First note that lossless compression is only possible for discrete random variables since the target alphabet is finite, and in particular, $\{0,1\}^\ast$ is countable; the coding $f:\mathcal{X} \to \{0,1\}^\ast$ must be injective for $f$ to be a lossless compression, where $\mathcal{X}$ is the space of random variables. Thus $\mathcal{X}\cong\mathbb{N}$. Now relabel $\mathcal{X}$, that is, let $\mathcal{X}=\{X_1, X_2, ...\}$, s.t. $P_X(i) \geq P_X(i+1)$. An optimal coding of $\mathcal{X}$ is then the coding $f_{op}$ that is

  1. maps $X_1$ to $\emptyset$,
  2. maps $X_i$ to the binary sequence that represents $i-1$.

The length of the codeword is given by $l(f_{op}(X_n)) = \lfloor \log_2 n \rfloor $ (obvious). The coding $f_{op}$ is optimal, in that for any lossless coding $f$ the length $l(f(X))$ stochastic dominates $l(f_{op})$ for any $X$: the cumulative distribution function of $l(f(X))$ is smaller or equal to $l(f_{op}(X))$ pointwise (i.e. for every $X$), or equivalently $$ \mathbb{P}[l(f(X)) \leq k] \leq \mathbb{P}[l(f_{op}(X))\leq k] $$ for any $k\in \mathbb{R}$ and $X\in\mathcal{X}$. The proof is easy. For the coding $f_{op}$, we have $$ H(X) - \log_2[\exp(H(X)+1)] \leq \mathbb{E}[l(f_{op}(X))]\leq H(X), $$ so while the bound is again given by $H(X)$, the Shannon entropy $H(X)$ is not really the "limit" of compression of $X$.
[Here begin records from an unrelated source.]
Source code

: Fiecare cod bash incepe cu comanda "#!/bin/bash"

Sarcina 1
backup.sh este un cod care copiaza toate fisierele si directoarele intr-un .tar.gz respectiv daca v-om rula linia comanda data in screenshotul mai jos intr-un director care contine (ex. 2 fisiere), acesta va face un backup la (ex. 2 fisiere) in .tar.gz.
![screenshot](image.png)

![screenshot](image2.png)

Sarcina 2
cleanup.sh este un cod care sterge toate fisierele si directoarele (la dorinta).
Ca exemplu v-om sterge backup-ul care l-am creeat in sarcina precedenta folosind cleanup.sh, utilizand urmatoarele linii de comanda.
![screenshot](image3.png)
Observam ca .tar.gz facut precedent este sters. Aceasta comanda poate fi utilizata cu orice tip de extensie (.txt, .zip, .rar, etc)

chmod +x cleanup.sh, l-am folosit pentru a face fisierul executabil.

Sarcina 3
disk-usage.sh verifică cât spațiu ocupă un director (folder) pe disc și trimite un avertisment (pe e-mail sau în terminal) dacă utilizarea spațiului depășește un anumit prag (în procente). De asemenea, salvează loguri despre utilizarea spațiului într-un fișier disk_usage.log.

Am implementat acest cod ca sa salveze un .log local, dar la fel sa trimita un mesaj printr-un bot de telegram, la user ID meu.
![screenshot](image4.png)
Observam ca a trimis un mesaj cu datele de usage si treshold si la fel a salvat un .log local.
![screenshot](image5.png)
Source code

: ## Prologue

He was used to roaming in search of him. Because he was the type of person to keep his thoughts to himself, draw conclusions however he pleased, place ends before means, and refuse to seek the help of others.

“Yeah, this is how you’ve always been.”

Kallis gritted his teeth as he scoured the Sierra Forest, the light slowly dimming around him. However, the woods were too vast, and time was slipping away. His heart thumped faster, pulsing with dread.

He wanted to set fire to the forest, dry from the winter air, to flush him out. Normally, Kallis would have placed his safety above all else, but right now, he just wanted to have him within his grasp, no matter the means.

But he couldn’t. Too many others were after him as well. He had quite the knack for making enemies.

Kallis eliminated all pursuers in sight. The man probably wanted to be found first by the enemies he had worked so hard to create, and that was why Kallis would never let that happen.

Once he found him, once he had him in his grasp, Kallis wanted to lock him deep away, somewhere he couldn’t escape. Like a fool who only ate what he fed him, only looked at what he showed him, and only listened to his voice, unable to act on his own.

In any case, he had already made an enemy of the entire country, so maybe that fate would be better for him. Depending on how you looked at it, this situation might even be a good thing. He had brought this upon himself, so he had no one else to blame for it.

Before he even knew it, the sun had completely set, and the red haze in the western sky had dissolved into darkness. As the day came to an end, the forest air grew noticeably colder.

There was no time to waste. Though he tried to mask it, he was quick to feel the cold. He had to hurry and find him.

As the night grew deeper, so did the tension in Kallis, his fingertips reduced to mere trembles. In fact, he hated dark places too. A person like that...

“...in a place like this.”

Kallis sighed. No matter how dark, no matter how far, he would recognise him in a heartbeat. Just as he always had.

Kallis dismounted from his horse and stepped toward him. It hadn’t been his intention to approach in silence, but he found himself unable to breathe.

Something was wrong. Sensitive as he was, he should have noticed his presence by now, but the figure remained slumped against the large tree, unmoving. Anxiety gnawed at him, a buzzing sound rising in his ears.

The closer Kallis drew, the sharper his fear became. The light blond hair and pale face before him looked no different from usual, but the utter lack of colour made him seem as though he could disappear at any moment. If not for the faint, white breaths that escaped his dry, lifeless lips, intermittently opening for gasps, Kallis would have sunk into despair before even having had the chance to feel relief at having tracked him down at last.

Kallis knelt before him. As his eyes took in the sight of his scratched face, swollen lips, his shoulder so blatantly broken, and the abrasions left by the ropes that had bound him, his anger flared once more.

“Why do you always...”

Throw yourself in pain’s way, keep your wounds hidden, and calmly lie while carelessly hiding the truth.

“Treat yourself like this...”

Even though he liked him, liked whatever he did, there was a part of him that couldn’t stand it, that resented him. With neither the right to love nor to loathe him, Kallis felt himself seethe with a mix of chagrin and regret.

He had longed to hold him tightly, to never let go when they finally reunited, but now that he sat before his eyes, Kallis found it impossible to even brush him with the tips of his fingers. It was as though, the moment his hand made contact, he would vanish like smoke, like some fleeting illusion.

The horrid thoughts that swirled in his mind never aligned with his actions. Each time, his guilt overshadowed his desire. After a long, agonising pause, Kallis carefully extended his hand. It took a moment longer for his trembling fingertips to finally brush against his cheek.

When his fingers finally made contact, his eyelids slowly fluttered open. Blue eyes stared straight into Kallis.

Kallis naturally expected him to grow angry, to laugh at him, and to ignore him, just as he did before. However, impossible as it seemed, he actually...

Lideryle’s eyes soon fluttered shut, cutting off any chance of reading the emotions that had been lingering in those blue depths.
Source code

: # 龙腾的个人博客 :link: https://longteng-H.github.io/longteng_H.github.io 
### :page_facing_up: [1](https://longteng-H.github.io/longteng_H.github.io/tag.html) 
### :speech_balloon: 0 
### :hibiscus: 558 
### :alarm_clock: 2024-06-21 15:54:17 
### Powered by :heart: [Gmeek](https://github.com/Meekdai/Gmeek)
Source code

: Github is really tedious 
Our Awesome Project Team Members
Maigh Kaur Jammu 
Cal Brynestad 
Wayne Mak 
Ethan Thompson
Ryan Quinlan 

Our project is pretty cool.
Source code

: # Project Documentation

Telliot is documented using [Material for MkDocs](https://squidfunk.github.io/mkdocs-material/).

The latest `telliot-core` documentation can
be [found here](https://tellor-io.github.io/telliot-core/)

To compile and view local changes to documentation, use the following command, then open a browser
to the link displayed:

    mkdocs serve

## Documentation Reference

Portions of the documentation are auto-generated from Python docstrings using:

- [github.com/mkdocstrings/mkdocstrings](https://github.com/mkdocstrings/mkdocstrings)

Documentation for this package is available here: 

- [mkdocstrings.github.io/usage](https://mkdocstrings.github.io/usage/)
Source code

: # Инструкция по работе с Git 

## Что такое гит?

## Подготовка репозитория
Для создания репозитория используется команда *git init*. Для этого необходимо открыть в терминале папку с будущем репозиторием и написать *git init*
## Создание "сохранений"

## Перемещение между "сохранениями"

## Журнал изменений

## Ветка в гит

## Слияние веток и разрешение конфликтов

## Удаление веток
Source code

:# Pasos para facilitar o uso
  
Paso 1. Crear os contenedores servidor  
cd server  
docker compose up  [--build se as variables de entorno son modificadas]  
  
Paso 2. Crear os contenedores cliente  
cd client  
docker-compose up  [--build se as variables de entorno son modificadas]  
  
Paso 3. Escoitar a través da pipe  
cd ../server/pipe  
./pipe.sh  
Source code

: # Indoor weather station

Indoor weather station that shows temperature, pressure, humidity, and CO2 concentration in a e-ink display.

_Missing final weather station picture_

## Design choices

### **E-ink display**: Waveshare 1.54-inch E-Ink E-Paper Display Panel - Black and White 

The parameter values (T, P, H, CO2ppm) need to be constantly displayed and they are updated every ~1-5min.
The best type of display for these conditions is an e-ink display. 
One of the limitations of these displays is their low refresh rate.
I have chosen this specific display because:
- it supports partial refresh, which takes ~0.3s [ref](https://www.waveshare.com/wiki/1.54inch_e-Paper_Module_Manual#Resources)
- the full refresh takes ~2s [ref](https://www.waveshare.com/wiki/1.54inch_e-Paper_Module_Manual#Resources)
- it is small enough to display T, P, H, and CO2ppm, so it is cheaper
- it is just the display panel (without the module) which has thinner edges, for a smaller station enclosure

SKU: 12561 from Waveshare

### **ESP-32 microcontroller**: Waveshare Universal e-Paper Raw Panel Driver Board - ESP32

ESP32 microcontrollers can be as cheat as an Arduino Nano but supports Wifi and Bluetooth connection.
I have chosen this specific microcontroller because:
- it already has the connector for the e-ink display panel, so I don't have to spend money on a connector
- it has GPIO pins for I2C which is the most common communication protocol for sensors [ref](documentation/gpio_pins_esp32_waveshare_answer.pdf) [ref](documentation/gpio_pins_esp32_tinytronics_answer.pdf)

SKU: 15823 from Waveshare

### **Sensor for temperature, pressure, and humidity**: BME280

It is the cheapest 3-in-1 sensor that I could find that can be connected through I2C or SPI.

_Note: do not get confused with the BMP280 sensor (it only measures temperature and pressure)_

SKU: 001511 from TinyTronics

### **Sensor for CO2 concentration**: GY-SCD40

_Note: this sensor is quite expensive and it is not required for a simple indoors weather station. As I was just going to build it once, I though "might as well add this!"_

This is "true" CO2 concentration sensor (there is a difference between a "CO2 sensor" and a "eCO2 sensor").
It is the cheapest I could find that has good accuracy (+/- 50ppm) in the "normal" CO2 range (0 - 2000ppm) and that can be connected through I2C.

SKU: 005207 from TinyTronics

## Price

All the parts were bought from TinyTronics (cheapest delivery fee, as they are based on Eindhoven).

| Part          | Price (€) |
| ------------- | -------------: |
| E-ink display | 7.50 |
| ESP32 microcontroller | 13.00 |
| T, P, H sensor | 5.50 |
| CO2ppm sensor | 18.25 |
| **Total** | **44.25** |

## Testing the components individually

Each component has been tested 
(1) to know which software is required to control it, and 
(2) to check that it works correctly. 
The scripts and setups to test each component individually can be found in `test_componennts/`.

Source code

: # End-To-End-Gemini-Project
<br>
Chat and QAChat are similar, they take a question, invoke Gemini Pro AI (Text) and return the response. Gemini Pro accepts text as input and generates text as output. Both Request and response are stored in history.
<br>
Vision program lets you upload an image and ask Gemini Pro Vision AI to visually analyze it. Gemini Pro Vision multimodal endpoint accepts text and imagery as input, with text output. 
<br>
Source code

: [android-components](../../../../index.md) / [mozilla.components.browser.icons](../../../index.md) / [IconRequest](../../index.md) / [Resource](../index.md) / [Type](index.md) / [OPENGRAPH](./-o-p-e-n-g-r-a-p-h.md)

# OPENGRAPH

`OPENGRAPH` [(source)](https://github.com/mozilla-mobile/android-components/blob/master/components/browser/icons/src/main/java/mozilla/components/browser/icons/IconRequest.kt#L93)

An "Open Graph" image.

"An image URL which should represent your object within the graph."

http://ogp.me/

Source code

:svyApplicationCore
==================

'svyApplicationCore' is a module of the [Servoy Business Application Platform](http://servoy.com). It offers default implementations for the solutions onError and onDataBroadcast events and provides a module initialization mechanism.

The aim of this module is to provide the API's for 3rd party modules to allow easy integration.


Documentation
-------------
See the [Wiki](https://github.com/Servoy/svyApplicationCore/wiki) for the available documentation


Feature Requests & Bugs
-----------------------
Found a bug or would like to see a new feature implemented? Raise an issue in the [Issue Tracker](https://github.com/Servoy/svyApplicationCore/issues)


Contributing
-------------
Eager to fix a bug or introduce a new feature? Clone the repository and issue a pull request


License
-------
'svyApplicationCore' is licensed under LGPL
Of course the problem with $f_{op}$ is that one needs to order the probability mass functions first, and the domain of $f_{op}$ is not a finite alphabet. By contrast, a uniquely decodable code $f:\mathcal{A}\to \{0,1\}^*$ that is the subject of the source coding theorem is defined on an finite alphabet $\mathcal{A}$, and then extended to $\mathcal{A}^+$ to implement an actual coding, so that the coding can be defined on a finite alphabet and be implemented on any words on the alphabet. Also, something about $\mathcal{X}$ is hidden in the definition of $f_{op}$, namely, the ordering given by the pmf, whereas in a uniquely decodable code only the ordering on $\mathcal{A}$ can be "hidden". Nevertheless this is still a bound, that can said to be "the limit of compression", while actually one should consider Kolmogorov complexity, and further complications arise due to various non-invariant constructions in computability theory, e.g. the choice of Turing machines.